- Prompt: From the listing below, output only the lines starting at the line that has "- [Středisko informačních" and ending at the line that has "- [Sdílení velkých", exactly as they appear, ends included.

(Exercise material)

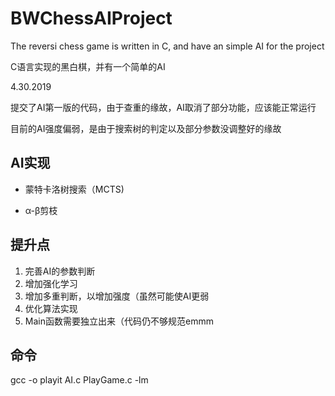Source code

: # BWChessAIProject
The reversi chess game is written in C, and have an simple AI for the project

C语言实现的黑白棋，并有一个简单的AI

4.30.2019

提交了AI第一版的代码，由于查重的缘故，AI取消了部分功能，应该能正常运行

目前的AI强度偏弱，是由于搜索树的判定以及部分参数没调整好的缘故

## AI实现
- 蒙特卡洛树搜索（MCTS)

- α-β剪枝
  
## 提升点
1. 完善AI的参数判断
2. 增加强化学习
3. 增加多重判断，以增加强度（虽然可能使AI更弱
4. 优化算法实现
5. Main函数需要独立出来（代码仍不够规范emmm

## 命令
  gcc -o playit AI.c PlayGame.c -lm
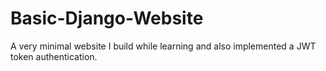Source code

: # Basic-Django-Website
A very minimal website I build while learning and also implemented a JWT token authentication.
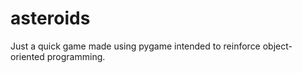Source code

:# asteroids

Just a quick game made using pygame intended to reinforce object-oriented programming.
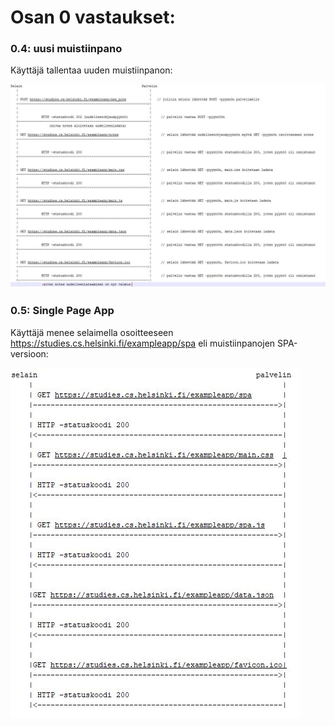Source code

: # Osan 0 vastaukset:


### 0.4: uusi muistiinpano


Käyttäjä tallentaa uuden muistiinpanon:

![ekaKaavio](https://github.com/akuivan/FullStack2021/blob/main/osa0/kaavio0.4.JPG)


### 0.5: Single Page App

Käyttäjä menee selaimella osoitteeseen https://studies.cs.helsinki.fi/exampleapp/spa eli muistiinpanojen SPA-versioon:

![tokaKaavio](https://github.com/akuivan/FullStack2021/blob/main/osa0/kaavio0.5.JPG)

(End Exercise material)
(Exercise material)

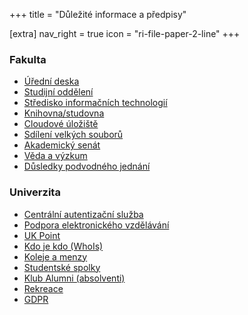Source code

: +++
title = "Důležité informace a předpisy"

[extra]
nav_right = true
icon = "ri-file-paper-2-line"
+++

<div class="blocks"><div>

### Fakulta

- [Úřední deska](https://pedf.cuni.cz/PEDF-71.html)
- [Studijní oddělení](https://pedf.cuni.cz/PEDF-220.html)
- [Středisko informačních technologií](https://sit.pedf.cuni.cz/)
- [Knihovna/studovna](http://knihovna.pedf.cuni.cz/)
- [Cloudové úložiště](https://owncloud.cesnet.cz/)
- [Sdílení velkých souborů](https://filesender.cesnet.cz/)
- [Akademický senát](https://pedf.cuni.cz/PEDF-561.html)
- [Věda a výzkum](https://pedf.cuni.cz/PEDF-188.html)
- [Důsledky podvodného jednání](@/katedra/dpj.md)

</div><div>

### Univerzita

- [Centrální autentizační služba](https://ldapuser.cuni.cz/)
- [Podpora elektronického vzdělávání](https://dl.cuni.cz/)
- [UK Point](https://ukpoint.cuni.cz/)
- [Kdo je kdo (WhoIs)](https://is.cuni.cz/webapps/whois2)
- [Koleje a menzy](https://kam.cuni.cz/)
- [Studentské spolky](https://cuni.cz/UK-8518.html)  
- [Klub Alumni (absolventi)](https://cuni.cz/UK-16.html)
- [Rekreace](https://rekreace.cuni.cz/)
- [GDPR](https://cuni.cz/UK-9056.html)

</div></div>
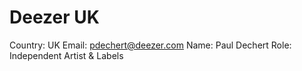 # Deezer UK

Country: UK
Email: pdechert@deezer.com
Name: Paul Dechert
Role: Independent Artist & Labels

(End Exercise material)

- Exercise solution:
- [Středisko informačních technologií](https://sit.pedf.cuni.cz/)
- [Knihovna/studovna](http://knihovna.pedf.cuni.cz/)
- [Cloudové úložiště](https://owncloud.cesnet.cz/)
- [Sdílení velkých souborů](https://filesender.cesnet.cz/)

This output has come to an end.